■ **Activity**
From the listing below, copy only the lines from the line that contains "- **MLflow** : http://localhost:5000" to the line that contains "## Configuration détaillée", counting those two lines as part of the copy.

Source data below:

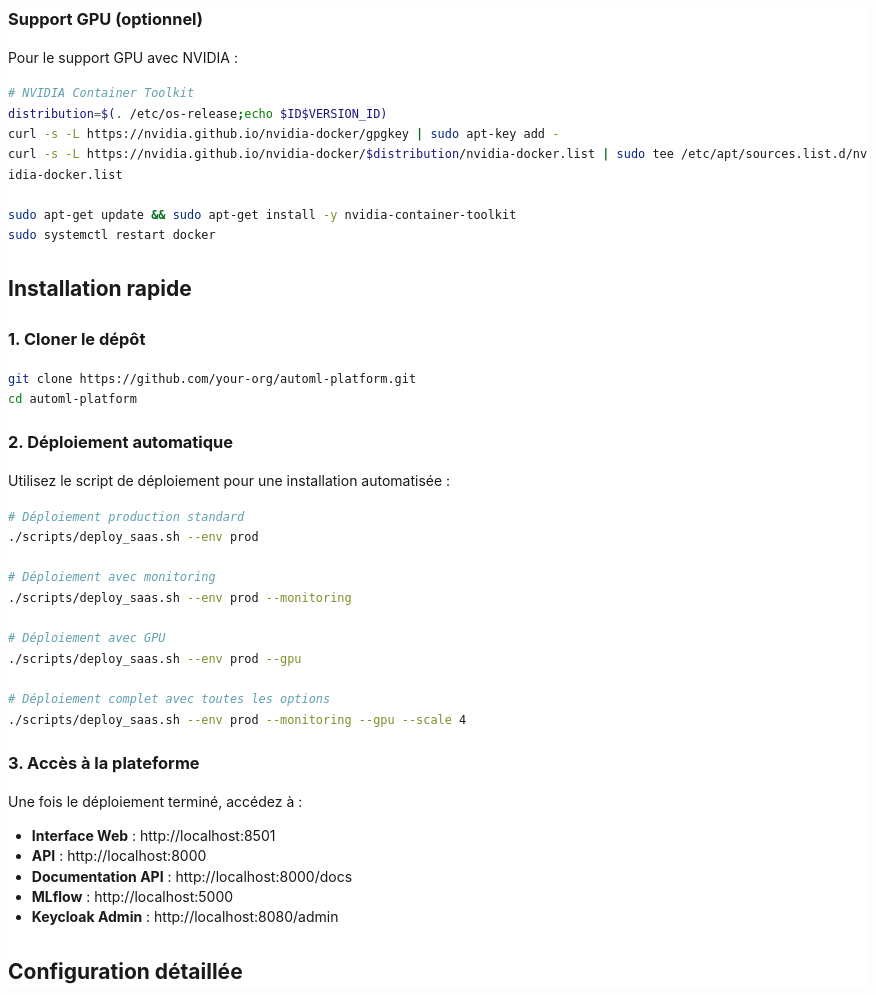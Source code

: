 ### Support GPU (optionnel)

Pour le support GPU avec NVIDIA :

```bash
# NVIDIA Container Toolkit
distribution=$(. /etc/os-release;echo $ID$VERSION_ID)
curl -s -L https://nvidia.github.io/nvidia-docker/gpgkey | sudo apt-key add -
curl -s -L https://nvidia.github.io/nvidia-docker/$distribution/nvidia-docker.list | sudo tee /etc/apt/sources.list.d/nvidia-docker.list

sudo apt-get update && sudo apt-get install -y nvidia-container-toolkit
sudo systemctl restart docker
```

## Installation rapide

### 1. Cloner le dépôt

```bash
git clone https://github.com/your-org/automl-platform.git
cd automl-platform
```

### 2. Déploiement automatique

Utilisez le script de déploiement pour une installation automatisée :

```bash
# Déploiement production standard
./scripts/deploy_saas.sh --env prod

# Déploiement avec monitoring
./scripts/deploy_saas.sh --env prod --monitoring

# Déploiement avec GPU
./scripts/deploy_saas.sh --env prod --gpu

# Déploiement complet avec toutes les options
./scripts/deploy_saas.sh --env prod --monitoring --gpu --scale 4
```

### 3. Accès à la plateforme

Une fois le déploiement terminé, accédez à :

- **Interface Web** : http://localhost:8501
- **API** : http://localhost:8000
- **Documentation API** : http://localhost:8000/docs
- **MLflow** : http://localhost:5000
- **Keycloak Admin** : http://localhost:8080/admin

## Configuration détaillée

End of Source data.
Source data below:

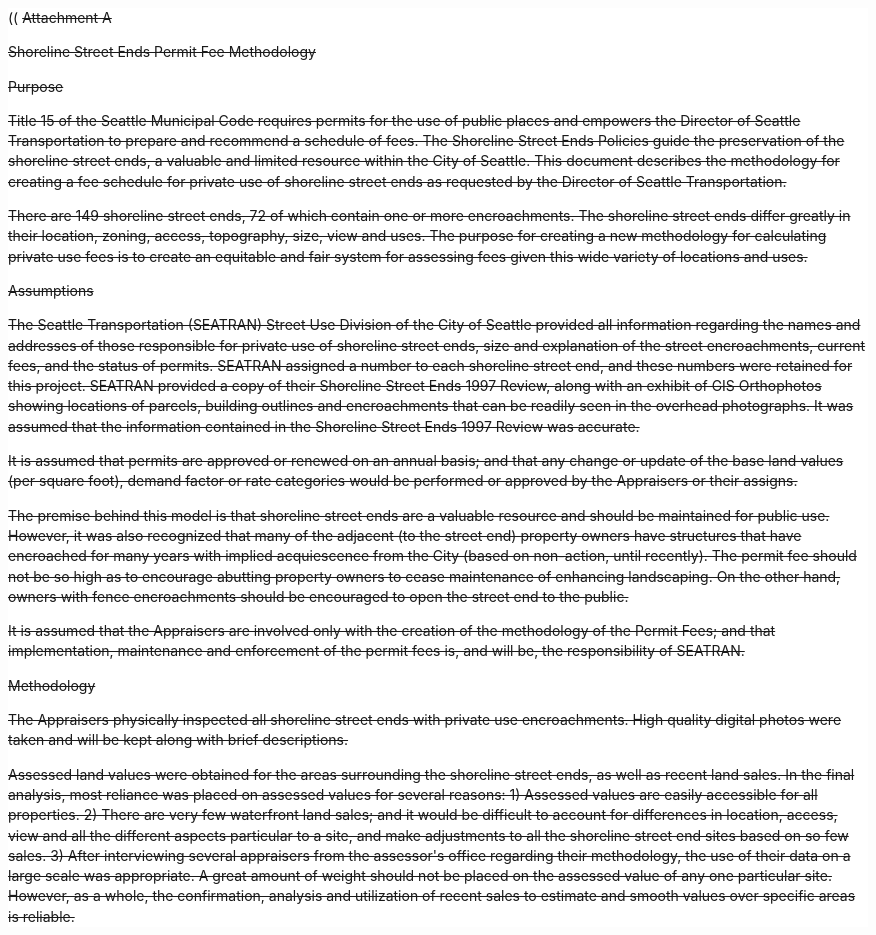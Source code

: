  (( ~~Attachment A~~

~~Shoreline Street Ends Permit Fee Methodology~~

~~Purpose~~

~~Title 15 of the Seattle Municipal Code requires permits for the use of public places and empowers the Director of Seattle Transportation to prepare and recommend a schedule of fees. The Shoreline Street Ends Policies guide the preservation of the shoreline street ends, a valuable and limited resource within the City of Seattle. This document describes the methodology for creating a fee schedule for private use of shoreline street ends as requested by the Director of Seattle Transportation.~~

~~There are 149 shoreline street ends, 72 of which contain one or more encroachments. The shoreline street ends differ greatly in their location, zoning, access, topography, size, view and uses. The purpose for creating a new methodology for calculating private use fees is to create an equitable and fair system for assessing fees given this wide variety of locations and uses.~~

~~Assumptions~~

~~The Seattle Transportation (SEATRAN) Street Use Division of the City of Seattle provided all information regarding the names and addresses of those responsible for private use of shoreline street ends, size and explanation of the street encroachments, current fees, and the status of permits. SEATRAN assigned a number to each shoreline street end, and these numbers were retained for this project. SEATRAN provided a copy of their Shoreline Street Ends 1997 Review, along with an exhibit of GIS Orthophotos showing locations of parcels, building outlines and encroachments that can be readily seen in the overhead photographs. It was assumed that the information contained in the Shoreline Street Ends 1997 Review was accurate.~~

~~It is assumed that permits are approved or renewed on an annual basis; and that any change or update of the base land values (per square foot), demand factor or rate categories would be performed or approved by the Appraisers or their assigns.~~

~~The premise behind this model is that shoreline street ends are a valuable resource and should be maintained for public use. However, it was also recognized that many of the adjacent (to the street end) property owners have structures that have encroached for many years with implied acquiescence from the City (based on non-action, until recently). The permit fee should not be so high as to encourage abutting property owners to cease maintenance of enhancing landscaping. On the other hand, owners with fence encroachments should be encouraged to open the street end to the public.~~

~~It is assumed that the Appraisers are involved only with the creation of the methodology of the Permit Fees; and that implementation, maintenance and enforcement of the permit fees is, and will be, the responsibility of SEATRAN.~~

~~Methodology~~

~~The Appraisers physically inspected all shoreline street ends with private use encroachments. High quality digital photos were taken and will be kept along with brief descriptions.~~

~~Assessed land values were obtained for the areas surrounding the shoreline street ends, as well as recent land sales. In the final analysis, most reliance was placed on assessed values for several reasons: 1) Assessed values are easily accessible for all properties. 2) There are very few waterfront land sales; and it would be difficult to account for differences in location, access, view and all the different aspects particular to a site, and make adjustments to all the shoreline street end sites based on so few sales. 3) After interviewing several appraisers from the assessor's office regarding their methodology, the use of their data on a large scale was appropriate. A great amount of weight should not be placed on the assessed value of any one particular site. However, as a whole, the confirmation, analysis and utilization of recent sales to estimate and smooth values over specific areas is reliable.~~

End of Source data.

■ **Answer to the problem**
- **MLflow** : http://localhost:5000
- **Keycloak Admin** : http://localhost:8080/admin

## Configuration détaillée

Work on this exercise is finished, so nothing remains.